St. Vincent and the Grenadines Opposition Leader, Dr. Godwin Friday Sunday evening painted a very bleak picture of the nation’s economy, claiming that it is in “terrible shape and getting worse.”
“The constant complaint you hear is one of economic hardship and decline — businesses failing, people losing jobs and losing hope,” Friday, president of the main opposition New Democratic Party (NDP), told a town hall meeting at the Friends of Crown Heights Educational Center in Brooklyn.
“Despite all the talk of progress and the boast of performance, the economy under the ULP (Unity Labor Party of Prime Minister Dr. Ralph E. Gonsalves) government has performed poorly, in absolute terms and relative to other OECS (Organization of Eastern Caribbean States) countries,” he added.
Friday was invited to New York to keynote the town hall meeting, organized by the Brooklyn-based St. Vincent and the Grenadines Progressive Organization of New York, otherwise known by the acronym SPOONY, an arm of the NDP.

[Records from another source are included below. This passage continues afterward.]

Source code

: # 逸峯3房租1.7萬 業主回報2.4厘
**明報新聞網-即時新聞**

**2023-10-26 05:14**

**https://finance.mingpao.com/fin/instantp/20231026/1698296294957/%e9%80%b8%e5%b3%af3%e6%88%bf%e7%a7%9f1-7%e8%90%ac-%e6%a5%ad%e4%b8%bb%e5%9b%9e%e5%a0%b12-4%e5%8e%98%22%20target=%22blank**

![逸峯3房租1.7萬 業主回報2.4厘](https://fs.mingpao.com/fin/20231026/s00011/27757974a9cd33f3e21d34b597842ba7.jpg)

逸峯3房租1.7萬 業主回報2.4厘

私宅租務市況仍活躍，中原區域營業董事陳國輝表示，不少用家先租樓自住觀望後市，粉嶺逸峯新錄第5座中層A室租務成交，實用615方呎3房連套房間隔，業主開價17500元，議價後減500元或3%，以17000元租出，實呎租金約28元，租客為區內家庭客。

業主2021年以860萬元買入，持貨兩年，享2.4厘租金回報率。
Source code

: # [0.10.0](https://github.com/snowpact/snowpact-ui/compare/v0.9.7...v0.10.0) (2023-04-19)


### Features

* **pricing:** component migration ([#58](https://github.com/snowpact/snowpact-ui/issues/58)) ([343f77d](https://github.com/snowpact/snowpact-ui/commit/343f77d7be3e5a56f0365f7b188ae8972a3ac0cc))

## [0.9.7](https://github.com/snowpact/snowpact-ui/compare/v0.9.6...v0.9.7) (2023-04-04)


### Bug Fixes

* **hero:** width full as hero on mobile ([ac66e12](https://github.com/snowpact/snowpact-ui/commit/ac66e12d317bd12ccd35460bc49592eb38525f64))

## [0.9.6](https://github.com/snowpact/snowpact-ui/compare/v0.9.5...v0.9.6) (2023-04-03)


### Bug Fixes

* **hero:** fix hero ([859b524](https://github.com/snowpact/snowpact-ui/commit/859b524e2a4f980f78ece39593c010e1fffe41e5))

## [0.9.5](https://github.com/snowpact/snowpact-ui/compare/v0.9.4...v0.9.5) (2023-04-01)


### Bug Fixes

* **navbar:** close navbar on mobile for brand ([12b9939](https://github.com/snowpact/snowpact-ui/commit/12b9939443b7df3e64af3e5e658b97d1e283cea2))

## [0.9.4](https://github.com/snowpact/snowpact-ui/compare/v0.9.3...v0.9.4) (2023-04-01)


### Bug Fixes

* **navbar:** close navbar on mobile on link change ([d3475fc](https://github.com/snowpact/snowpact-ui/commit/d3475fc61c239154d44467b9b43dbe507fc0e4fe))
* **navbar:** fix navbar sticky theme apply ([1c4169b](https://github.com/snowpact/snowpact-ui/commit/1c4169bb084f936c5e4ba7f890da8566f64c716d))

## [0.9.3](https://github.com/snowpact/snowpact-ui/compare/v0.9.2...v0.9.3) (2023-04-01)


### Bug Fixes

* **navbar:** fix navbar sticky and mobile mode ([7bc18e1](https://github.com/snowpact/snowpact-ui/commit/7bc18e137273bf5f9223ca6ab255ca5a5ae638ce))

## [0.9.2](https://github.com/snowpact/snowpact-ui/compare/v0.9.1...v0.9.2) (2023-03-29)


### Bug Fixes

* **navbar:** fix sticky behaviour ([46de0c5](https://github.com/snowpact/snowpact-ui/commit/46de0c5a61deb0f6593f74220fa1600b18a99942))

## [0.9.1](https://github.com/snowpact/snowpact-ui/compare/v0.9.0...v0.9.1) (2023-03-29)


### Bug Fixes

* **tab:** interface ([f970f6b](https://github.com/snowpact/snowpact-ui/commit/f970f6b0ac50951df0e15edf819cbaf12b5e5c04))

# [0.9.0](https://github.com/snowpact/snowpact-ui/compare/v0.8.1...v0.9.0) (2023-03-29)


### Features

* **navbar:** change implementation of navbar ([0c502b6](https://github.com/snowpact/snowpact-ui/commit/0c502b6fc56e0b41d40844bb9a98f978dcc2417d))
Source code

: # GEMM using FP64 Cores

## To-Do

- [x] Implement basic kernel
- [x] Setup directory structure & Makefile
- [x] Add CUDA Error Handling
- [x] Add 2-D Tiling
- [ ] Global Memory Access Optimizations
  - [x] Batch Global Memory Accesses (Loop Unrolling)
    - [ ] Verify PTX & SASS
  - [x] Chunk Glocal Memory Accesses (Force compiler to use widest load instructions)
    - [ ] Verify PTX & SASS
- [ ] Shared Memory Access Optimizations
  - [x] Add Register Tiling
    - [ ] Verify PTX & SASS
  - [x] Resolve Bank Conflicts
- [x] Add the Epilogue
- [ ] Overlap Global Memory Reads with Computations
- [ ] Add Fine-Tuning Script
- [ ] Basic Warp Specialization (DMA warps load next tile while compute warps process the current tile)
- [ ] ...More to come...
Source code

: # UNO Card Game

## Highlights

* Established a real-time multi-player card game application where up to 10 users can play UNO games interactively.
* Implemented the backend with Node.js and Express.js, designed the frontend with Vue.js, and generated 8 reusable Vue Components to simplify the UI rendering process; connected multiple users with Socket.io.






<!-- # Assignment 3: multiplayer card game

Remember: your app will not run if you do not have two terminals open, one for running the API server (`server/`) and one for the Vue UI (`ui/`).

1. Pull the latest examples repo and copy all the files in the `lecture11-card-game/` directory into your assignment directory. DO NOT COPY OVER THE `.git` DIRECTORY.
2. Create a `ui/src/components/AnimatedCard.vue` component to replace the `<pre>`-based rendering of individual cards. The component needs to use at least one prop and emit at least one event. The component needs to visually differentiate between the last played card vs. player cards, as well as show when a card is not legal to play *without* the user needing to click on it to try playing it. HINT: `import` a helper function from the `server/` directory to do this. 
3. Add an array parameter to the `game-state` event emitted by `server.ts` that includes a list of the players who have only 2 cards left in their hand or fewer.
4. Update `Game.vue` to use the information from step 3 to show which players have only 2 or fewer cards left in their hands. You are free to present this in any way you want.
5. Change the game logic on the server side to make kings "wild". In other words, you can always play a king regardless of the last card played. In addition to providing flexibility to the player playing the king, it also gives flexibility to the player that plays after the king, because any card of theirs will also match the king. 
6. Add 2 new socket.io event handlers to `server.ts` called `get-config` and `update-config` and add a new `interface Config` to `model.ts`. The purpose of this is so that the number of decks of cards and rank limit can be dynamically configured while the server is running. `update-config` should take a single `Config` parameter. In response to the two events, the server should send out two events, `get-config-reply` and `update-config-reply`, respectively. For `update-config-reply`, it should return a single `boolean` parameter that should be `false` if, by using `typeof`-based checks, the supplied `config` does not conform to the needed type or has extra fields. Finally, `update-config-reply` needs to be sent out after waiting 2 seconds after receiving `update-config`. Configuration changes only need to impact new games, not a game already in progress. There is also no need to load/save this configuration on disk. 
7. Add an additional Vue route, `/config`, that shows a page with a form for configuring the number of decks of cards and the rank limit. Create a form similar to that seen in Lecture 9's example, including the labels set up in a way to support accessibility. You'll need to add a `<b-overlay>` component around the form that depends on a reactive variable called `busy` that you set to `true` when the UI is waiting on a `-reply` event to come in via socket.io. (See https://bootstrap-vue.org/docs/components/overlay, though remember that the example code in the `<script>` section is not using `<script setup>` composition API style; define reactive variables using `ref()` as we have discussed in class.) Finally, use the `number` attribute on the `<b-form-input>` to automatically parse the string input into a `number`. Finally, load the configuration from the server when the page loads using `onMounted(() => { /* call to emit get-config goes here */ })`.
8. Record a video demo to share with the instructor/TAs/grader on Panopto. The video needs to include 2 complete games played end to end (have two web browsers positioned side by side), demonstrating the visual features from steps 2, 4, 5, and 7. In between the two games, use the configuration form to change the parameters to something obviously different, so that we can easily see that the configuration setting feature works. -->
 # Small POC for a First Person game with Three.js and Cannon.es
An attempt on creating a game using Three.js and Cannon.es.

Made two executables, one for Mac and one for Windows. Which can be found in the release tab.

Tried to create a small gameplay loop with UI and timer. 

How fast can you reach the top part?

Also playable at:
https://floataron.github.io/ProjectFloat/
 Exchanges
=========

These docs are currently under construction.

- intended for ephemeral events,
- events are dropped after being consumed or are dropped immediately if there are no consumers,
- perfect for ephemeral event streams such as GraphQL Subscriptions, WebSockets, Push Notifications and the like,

In pointing to figures in economic growth in the sub-regional OECS, from the Eastern Caribbean Central Bank (ECCB), from 2014 to 2018, the opposition leader said St. Vincent and the Grenadines was at the bottom of the table of the other countries — Antigua and Barbuda, Dominica, Grenada, St. Kitts and Nevis, and St. Lucia.
Friday noted that while Antigua and Barbuda, for example, achieved 3.8 percent in economic growth in 2014, 3.83 in 2015, 5.5 in 2016, 3.15 in 2018 and 7.39 in 2018, St. Vincent and the Grenadines was 1.21 in 2014, 1.33 in 2015, 1.9 in 2016, 1.0 in 2017 and 2.16 in 2018.
He said the forecast for this year is “not any better,” with the ECCB estimating that the Vincentian economy will grow by a mere 1.2 percent.
“That does nothing for job creation,” said Friday, who represents the Northern Grenadines in Parliament.
He said when the NDP was in office, for over 17 years, the economy had an average annual growth rate of close to 5 percent.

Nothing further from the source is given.